Dengan kekuatan batin-Nya, Sang Buddha membentuk bayangan seorang gadis yang sangat cantik berusia 16 tahun dan duduk di dekat-Nya, mengipasi diri-Nya. Gadis cantik itu hanya terlihat oleh Rupananda dan Sang Buddha.
Saat Rupananda melihat gadis itu, ia sadar bahwa bila membandingkan dirinya dengan gadis itu, dirinya hanya bagaikan wanita tua, bagaikan seekor gagak jelek dibandingkan dengan seekor angsa putih yang anggun.
Rupananda memperhatikan dengan saksama gadis itu dan ia merasa sangat mengaguminya. Lalu, ia melihat gadis itu lagi dan cukup terkejut karena gadis itu telah tumbuh seperti gadis berusia 20-an tahun.
Lagi, dan lagi, ia melihat sosok di dekat Sang Buddha itu dan setiap kali ia melihatnya ia mendapati bahwa gadis itu telah tumbuh lebih dewasa dan menua. Demikianlah, gadis itu berubah menjadi wanita dewasa, lalu menjadi wanita separuh baya, wanita tua, lebih tua dan sangat tua.
Rupananda memperhatikan bahwa dengan munculnya sebuah bayangan baru, bayangan lama akan lenyap, dan ia menyadari bahwa tiada proses yang berkelanjutan dari perubahan dan pelapukan tubuh. Dengan penyadaran ini, kemelekatannya kepada tubuh lenyap.
Sementara itu, sosok yang berada di dekat Sang Buddha telah menjadi seorang wanita yang sangat tua renta, yang tidak mampu lagi mengendalikan fungsi tubuhnya, dan berguling-guling di atas kotorannya sendiri. Akhirnya, ia mati. Tubuhnya bernanah, membengkak, dan belatung-belatung keluar dari 9 lubang tubuhnya. Burung-burung gagak dan burung-burung bangkai mencoba mematuk mayatnya.

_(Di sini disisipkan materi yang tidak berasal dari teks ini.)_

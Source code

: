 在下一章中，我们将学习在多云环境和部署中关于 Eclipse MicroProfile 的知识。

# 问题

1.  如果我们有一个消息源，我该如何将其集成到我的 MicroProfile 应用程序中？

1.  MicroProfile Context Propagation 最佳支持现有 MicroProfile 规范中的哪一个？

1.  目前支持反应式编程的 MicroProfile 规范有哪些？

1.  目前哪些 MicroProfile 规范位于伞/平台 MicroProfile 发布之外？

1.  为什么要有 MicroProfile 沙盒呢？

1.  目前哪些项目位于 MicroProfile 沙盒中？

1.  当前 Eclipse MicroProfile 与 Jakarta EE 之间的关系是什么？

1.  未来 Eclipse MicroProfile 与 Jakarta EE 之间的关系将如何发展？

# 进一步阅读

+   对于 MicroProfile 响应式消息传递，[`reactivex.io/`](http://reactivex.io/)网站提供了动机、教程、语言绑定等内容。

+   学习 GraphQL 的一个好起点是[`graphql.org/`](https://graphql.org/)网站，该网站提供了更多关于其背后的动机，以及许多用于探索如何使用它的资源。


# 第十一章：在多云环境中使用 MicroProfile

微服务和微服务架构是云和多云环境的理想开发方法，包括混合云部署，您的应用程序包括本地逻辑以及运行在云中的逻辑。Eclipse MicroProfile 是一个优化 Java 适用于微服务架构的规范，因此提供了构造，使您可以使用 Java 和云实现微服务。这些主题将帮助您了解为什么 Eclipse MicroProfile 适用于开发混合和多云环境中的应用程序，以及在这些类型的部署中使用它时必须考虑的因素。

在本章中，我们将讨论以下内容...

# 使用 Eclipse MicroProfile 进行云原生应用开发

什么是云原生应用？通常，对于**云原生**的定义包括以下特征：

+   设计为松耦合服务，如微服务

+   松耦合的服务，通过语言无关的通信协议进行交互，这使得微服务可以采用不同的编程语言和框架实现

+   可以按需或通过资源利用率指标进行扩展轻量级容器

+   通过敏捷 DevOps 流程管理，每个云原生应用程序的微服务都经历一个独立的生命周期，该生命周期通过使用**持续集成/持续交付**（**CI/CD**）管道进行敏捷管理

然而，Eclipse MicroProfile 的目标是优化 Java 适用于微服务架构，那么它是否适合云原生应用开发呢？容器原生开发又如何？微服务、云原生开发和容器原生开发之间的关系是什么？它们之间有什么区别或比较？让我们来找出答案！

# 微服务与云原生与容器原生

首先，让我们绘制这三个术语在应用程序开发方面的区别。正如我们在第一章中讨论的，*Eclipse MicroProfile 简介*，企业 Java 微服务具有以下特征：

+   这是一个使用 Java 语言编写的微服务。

Setelah melihat semua itu, Rupananda menyadari, "Gadis muda ini menjadi tua dan renta lalu meninggal di tempat ini di depan mataku. Dengan cara yang sama, tubuhku juga akan menjadi tua dan rusak. Itu adalah subjek penyakit dan aku juga akan mati."
Demikianlah, ia memahami kesunyataan dari Kelompok Kehidupan. Pada titik itu, Sang Buddha membahas tentang ketidakkekalan, ketidakpuasan, dan ketanpaintian dari Kelompok Kehidupan, dan Rupananda mencapai kesucian tingkat sotapanna.
Sang Buddha lalu mengucapkan ayat itu. Setelah mendengar ucapan Sang Buddha, Rupananda mencapai kesucian arahat.